常言道知己知彼方能百战百胜,为求稳妥,还是得先看看那个所谓的牛鬼蛇神到底是长什么模样。
真见到陈青时,洛羽也不免张大了嘴巴?“你确定他就是陈青?”
小奴扁嘴点头,这哪是个哥儿呦?明明就是一个俊俏过头的爷们!
第一眼见到他时,连自己都不免心头小鹿乱撞,要不是小四一口咬定这人就是陈青,她都要怀疑是不是自己眼睛出问题了。
“也不带个飘带,真当自己是爷了不成?”洛羽轻哼一声,赶忙走出街角假装跌倒,故意抓着陈青的下摆惊叫“哎呀~”

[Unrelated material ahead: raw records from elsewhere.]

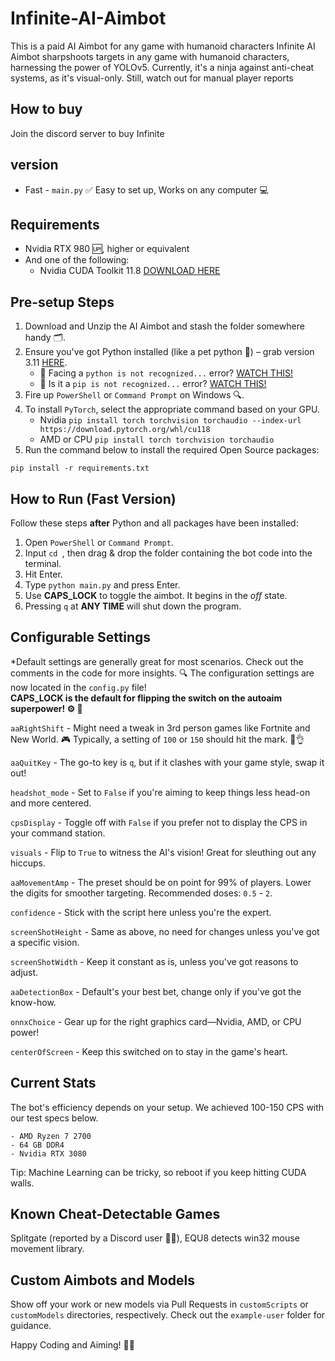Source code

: # Infinite-AI-Aimbot
This is a paid AI Aimbot for any game with humanoid characters
Infinite AI Aimbot sharpshoots targets in any game with humanoid characters, harnessing the power of YOLOv5. Currently, it's a ninja against anti-cheat systems, as it's visual-only. Still, watch out for manual player reports
## How to buy
Join the discord server to buy Infinite
## version 
- Fast  - `main.py` ✅ Easy to set up, Works on any computer 💻

##  Requirements
- Nvidia RTX 980 🆙, higher or equivalent
- And one of the following:
  - Nvidia CUDA Toolkit 11.8 [DOWNLOAD HERE](https://developer.nvidia.com/cuda-11-8-0-download-archive)

## Pre-setup Steps
1. Download and Unzip the AI Aimbot and stash the folder somewhere handy 🗂️.
2. Ensure you've got Python installed (like a pet python 🐍) – grab version 3.11 [HERE](https://www.python.org/downloads/release/python-3116/).
   - 🛑 Facing a `python is not recognized...` error? [WATCH THIS!](https://youtu.be/E2HvWhhAW0g)
   - 🛑 Is it a `pip is not recognized...` error? [WATCH THIS!](https://youtu.be/zWYvRS7DtOg)
3. Fire up `PowerShell` or `Command Prompt` on Windows 🔍.
4. To install `PyTorch`, select the appropriate command based on your GPU.
    - Nvidia `pip install torch torchvision torchaudio --index-url https://download.pytorch.org/whl/cu118`
    - AMD or CPU `pip install torch torchvision torchaudio`
5.  Run the command below to install the required Open Source packages:
```
pip install -r requirements.txt
```

##  How to Run (Fast Version)
Follow these steps **after** Python and all packages have been installed:

1. Open `PowerShell` or `Command Prompt`.
2. Input `cd `, then drag & drop the folder containing the bot code into the terminal.
3. Hit Enter.
4. Type `python main.py` and press Enter.
5. Use **CAPS_LOCK** to toggle the aimbot. It begins in the *off* state.
6. Pressing `q` at **ANY TIME** will shut down the program.

## Configurable Settings

*Default settings are generally great for most scenarios. Check out the comments in the code for more insights. 🔍 The configuration settings are now located in the `config.py` file!<br>
**CAPS_LOCK is the default for flipping the switch on the autoaim superpower! ⚙️ 🎯**

`aaRightShift` - Might need a tweak in 3rd person games like Fortnite and New World. 🎮 Typically, a setting of `100` or `150` should hit the mark. 🎯👌

`aaQuitKey` - The go-to key is `q`, but if it clashes with your game style, swap it out! 

`headshot_mode` - Set to `False` if you're aiming to keep things less head-on and more centered. 

`cpsDisplay` - Toggle off with `False` if you prefer not to display the CPS in your command station. 

`visuals` - Flip to `True` to witness the AI's vision! Great for sleuthing out any hiccups. 

`aaMovementAmp` - The preset should be on point for 99% of players. Lower the digits for smoother targeting. Recommended doses: `0.5` - `2`. 

`confidence` - Stick with the script here unless you're the expert. 

`screenShotHeight` - Same as above, no need for changes unless you've got a specific vision. 

`screenShotWidth` - Keep it constant as is, unless you've got reasons to adjust. 

`aaDetectionBox` - Default's your best bet, change only if you've got the know-how. 

`onnxChoice` - Gear up for the right graphics card—Nvidia, AMD, or CPU power! 

`centerOfScreen` - Keep this switched on to stay in the game's heart. 

## Current Stats

The bot's efficiency depends on your setup. We achieved 100-150 CPS with our test specs below.

    - AMD Ryzen 7 2700
    - 64 GB DDR4
    - Nvidia RTX 3080

 Tip: Machine Learning can be tricky, so reboot if you keep hitting CUDA walls.

##  Known Cheat-Detectable Games

Splitgate (reported by a Discord user 🕵️‍♂️), EQU8 detects win32 mouse movement library.

##  Custom Aimbots and Models

Show off your work or new models via Pull Requests in `customScripts` or `customModels` directories, respectively. Check out the `example-user` folder for guidance.


Happy Coding and Aiming! 🎉👾
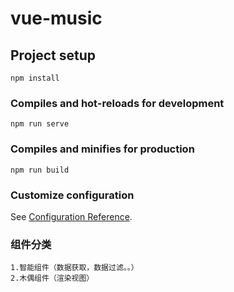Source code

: # vue-music

## Project setup
```
npm install
```

### Compiles and hot-reloads for development
```
npm run serve
```

### Compiles and minifies for production
```
npm run build
```

### Customize configuration
See [Configuration Reference](https://cli.vuejs.org/config/).


### 组件分类
    1.智能组件（数据获取，数据过滤。。）
    2.木偶组件（渲染视图）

陈青避嫌般后退一步,见那小婢尚未赶来,这才搀起人问道“姑娘没事吧?”
洛羽轻皱眉头,哀婉的低声道谢“多谢这位夫郎”
陈青大感诧异“你怎知我是……”
若非刻意提醒,没人会识破他的伪装,更绝少有人能一口道破他是夫郎的事实。
洛羽见他起疑,忙一脸嗔怪的笑骂“哎呀~这话说的,即便你一身爷们打扮,也休想逃过咱们的法眼……”
陈青细瞅片刻,这才认出“她”其实也是个小哥。
我晕~好好的做啥非要男扮女装?
陈青心下腹诽,最见不得小哥穿个裙子招摇过市,虽说京里不乏夫郎做妇人打扮,但大抵发髻仍会同女子加以区分。
可……这家伙全然把自己当成一个女人,无论是发誓还是衣着都与女子并无二样,根本就是个男扮女装的——人妖!
陈青心下犯怵,他不讨厌小哥,却着实讨厌小哥打扮的不男不女,况且这人还是最避之唯恐不及的伪娘一流,越看他擒个兰花指娇笑,心里就越膈应的紧。
说到底,陈青心里仍是个直的不能再直的真爷们,即便爱上了梁子俊,也绝没将自己当成女人看,而这种从生理到心理都硬生生扭变成女人的人,却是他敬谢不敏的存在。
洛羽见他皱眉,忙巧言解释几句,见他并未在意又极力邀约“不若我请你喝茶,以作赔礼如何?”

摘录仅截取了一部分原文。